Il rapporto denuncia infine una tendenza globale: quasi il 50% dei casi di fame acuta nel 2024 è stato causato da conflitti, spesso aggravati dalla distruzione intenzionale di infrastrutture e dall’uso della fame come strategia bellica. In Somalia, Sudan, Yemen, Haiti e Madagascar la situazione è drammatica. Cesvi lancia un appello urgente: “garantire il diritto al cibo come diritto umano e mettere fine all’impunità per chi trasforma la fame in arma”.
Gaza – (foto: Cesvi)
La regione dell’Africa a sud del Sahara detiene ancora il primato mondiale di mortalità infantile sotto i 5 anni: in Chad, Niger, Nigeria e Somalia il livello resta estremamente allarmante. Il Sudan e il Sud Sudan il conflitto in corso dal 2023 ha frammentato i sistemi alimentari, ostacolato la distribuzione degli aiuti e provocato lo sfollamento di milioni di persone. A metà del 2024 è stata confermata la carestia in alcune aree del Darfur, con circa 760.000 persone in condizioni di insicurezza alimentare a livello catastrofe (Fase 5 Ipc). In Asia meridionale la denutrizione colpisce ancora quasi 1 persona su 8, ed è in questa regione che si trova quasi il 40% della popolazione denutrita a livello globale. I livelli di denutrizione sono in aumento rispetto al 2016 e Afghanistan, Pakistan e Sri Lanka registrano livelli di fame in aumento. In Asia Occidentale e in Nord Africa la violenza armata in Paesi come Siria, Yemen, Territori Palestinesi occupati ha gravemente colpito la produzione agricola e i sistemi alimentari, provocando milioni di sfollati e riducendo le possibilità di accesso al cibo.
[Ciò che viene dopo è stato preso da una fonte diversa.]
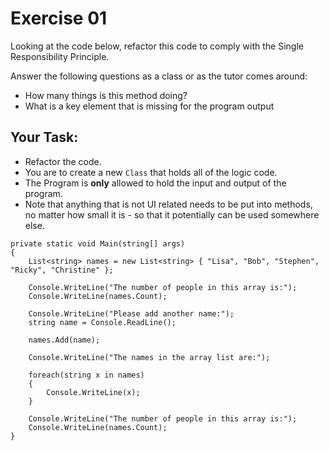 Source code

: # Exercise 01

Looking at the code below, refactor this code to comply with the Single Responsibility Principle.  

Answer the following questions as a class or as the tutor comes around:

* How many things is this method doing?
* What is a key element that is missing for the program output

## Your Task:

* Refactor the code. 
* You are to create a new `Class` that holds all of the logic code.
* The Program is **only** allowed to hold the input and output of the program.
* Note that anything that is not UI related needs to be put into methods, no matter how small it is - so that it potentially can be used somewhere else.

```
private static void Main(string[] args)
{
    List<string> names = new List<string> { "Lisa", "Bob", "Stephen", "Ricky", "Christine" };

    Console.WriteLine("The number of people in this array is:");
    Console.WriteLine(names.Count);

    Console.WriteLine("Please add another name:");
    string name = Console.ReadLine();

    names.Add(name);

    Console.WriteLine("The names in the array list are:");
    
    foreach(string x in names)
    {
        Console.WriteLine(x);
    }

    Console.WriteLine("The number of people in this array is:");
    Console.WriteLine(names.Count);
}
```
Nella regione dell’Asia orientale e Sud Est Asiatico, tra i Paesi che affrontano le difficoltà peggiori vi è il Myanmar, con un punteggio pari a 15,3 (fame moderata).
L’escalation di violenza e il terremoto del marzo 2025 ha provocato circa 3 milioni di sfollati messo oltre 14 milioni di persone, pari al 25% della popolazione, in condizioni di insicurezza alimentare critiche .
Accanto a queste emergenze, dal 2016 alcuni Paesi hanno registrato progressi significativi. Bangladesh, Nepal, Togo, India, Etiopia, Angola e Sierra Leone.